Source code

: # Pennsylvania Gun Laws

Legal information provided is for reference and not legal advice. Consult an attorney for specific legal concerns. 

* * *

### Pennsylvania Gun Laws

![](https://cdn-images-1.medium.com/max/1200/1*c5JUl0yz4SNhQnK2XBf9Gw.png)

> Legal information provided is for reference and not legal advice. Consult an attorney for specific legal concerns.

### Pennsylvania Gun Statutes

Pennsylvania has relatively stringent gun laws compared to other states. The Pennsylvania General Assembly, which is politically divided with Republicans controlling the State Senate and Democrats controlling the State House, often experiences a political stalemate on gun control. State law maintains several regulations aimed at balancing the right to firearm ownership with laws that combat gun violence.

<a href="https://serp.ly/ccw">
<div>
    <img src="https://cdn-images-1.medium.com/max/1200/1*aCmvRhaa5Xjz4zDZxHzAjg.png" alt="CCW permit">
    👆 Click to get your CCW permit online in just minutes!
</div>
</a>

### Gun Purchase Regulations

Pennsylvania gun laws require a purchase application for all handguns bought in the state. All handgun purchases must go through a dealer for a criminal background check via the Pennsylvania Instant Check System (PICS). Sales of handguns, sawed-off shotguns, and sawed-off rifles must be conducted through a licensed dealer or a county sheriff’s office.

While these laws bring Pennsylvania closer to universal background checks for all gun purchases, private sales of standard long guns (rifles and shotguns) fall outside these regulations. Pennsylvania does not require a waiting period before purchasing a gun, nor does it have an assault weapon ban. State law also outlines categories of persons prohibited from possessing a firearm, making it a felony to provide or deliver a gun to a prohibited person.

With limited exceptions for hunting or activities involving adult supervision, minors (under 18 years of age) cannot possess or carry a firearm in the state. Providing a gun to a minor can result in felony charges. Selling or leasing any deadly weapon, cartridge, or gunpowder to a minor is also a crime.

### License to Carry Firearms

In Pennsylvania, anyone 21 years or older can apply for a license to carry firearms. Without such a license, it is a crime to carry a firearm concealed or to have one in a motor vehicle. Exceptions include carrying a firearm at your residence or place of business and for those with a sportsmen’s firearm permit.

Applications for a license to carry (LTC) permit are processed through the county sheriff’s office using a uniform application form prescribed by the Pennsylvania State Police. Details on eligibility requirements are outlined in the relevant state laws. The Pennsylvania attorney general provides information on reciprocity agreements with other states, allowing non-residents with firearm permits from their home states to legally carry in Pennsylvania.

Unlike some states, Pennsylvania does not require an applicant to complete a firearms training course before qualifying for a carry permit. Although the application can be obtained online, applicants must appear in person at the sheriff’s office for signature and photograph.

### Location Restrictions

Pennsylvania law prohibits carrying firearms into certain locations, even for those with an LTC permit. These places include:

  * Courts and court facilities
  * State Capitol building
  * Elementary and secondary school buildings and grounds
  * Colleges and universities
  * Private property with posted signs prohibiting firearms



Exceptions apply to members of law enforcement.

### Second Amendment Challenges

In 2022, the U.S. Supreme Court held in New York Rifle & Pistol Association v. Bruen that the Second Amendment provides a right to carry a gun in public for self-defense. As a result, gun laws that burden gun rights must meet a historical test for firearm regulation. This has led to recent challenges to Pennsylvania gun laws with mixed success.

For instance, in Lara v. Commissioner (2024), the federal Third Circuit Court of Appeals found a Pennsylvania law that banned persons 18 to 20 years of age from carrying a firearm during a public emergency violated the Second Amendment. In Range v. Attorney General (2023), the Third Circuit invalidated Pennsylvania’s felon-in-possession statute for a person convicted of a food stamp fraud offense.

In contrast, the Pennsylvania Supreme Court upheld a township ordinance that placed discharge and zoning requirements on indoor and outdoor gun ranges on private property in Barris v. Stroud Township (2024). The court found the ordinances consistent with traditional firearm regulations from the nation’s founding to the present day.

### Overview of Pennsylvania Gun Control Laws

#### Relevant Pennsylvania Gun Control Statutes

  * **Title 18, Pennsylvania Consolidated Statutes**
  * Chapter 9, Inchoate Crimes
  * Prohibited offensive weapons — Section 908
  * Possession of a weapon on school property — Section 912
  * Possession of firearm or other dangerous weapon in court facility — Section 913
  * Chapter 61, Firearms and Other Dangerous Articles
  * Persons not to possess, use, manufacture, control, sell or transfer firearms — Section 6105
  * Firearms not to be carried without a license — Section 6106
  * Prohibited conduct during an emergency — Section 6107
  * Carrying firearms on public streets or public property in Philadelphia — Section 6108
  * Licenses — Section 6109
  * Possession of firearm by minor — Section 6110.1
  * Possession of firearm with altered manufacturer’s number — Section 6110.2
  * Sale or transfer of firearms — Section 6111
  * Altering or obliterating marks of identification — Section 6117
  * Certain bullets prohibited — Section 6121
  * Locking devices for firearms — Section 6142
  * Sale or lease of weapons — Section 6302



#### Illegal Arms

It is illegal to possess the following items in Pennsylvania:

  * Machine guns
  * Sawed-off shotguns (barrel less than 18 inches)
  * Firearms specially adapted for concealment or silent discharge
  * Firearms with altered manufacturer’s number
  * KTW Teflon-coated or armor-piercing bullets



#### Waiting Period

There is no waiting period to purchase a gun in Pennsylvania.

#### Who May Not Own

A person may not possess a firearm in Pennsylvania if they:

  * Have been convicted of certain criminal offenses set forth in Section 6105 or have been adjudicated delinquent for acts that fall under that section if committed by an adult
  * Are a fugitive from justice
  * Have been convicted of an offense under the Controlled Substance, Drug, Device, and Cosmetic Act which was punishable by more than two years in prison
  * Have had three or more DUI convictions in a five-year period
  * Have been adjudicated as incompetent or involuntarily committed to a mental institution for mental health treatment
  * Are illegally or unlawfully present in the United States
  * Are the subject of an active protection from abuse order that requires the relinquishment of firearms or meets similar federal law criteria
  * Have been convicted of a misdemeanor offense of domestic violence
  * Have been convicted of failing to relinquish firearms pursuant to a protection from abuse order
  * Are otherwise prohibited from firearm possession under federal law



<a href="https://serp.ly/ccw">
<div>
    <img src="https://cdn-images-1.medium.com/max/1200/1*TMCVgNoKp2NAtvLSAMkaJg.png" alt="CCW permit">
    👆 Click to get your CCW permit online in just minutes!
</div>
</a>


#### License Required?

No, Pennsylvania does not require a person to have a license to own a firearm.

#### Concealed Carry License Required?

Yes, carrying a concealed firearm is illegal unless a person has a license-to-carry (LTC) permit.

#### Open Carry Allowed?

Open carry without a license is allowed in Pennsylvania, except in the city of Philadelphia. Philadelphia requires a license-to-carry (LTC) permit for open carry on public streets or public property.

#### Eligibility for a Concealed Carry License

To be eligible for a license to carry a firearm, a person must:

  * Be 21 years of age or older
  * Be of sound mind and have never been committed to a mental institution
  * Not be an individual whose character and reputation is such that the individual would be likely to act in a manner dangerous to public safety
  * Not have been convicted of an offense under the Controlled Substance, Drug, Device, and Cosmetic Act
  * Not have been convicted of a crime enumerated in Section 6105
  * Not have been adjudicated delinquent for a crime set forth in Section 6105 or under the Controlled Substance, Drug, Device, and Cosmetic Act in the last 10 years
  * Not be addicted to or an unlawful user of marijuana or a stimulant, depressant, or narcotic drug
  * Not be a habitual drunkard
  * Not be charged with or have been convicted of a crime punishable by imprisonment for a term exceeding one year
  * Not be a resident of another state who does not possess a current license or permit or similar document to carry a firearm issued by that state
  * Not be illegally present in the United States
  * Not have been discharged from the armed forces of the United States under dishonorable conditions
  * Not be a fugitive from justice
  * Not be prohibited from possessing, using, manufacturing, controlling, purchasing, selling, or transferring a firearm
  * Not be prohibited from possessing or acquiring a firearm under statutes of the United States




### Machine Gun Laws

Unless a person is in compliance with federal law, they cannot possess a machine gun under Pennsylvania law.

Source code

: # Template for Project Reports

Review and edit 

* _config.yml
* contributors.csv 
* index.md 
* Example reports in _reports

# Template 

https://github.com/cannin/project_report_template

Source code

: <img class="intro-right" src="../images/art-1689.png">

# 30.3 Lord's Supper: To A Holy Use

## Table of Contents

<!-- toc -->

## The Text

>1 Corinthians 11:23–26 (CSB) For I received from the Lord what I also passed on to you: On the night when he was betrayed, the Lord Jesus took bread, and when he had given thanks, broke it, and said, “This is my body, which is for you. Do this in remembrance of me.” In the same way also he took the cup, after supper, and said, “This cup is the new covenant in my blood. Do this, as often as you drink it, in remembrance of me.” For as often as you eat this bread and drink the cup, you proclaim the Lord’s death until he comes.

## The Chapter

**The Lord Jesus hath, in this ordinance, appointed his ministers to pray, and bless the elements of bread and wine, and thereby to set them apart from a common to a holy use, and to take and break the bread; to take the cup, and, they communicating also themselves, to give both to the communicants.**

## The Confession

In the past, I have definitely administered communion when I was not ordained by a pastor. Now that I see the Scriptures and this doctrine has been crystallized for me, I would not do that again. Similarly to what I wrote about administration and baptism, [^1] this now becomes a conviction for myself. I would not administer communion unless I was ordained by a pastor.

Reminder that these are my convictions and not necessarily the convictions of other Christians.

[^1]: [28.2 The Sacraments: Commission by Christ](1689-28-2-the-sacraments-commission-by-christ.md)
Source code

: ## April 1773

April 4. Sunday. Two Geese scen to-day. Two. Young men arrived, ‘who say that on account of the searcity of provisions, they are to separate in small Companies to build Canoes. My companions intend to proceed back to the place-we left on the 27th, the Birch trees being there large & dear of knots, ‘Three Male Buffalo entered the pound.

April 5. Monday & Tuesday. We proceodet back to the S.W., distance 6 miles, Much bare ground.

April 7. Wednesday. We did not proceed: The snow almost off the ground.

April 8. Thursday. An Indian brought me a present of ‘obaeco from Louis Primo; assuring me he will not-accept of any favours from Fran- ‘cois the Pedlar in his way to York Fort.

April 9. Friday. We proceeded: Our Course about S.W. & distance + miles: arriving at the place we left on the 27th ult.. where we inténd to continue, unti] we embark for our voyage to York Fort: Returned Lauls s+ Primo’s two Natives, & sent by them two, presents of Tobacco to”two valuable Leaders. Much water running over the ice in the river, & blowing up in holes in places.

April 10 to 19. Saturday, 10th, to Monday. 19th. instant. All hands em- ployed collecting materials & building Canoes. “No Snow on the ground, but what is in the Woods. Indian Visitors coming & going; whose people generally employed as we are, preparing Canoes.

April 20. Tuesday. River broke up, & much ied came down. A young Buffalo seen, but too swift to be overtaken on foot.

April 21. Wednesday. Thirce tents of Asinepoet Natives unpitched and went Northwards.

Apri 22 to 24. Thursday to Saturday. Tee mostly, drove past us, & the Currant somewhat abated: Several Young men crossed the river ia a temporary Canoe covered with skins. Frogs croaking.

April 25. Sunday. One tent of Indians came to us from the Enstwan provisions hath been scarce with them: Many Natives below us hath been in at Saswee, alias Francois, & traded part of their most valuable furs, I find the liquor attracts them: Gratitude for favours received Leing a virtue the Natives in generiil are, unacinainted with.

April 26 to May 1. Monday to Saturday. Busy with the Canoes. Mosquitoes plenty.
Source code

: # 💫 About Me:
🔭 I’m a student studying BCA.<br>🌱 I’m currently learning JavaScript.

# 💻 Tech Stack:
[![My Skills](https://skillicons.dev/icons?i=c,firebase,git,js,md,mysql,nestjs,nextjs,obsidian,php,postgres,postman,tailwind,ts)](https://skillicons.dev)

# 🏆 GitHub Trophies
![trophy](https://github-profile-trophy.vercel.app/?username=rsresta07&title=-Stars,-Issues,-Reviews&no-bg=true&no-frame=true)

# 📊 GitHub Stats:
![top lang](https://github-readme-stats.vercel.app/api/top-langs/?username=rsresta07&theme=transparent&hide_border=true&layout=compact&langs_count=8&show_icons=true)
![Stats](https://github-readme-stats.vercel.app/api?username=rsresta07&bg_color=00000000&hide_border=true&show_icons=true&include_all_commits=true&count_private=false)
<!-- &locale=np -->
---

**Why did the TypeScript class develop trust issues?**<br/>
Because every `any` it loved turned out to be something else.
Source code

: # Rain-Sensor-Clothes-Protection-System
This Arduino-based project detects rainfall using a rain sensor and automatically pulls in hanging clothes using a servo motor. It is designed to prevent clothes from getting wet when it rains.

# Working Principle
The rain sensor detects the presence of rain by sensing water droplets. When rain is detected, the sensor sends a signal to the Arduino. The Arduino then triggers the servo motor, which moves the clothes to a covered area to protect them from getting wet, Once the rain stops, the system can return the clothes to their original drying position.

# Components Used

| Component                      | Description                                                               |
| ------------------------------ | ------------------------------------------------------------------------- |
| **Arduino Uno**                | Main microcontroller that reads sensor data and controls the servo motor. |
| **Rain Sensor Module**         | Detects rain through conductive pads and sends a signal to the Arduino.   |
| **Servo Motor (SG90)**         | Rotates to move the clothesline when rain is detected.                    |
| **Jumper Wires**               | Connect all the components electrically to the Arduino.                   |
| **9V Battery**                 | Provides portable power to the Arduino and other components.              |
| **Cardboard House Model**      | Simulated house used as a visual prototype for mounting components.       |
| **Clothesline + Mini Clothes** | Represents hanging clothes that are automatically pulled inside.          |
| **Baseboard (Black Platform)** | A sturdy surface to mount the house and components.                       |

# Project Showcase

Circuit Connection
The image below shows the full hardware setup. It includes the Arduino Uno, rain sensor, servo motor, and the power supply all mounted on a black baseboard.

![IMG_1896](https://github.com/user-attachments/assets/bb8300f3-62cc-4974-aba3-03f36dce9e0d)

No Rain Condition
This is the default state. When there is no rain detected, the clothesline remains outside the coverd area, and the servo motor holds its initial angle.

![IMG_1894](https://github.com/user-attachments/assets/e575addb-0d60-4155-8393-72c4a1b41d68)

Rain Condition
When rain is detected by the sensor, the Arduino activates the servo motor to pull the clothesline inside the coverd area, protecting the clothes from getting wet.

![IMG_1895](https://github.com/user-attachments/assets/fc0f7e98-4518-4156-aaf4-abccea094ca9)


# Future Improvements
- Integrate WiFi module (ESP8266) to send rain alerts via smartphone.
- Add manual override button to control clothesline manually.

Required work
Beginning at the top of the data, please return every line until and including the line containing "### Gun Purchase Regulations", copied exactly, and nothing past it.

Written answer
Source code

: # Pennsylvania Gun Laws

Legal information provided is for reference and not legal advice. Consult an attorney for specific legal concerns. 

* * *

### Pennsylvania Gun Laws

![](https://cdn-images-1.medium.com/max/1200/1*c5JUl0yz4SNhQnK2XBf9Gw.png)

> Legal information provided is for reference and not legal advice. Consult an attorney for specific legal concerns.

### Pennsylvania Gun Statutes

Pennsylvania has relatively stringent gun laws compared to other states. The Pennsylvania General Assembly, which is politically divided with Republicans controlling the State Senate and Democrats controlling the State House, often experiences a political stalemate on gun control. State law maintains several regulations aimed at balancing the right to firearm ownership with laws that combat gun violence.

<a href="https://serp.ly/ccw">
<div>
    <img src="https://cdn-images-1.medium.com/max/1200/1*aCmvRhaa5Xjz4zDZxHzAjg.png" alt="CCW permit">
    👆 Click to get your CCW permit online in just minutes!
</div>
</a>

### Gun Purchase Regulations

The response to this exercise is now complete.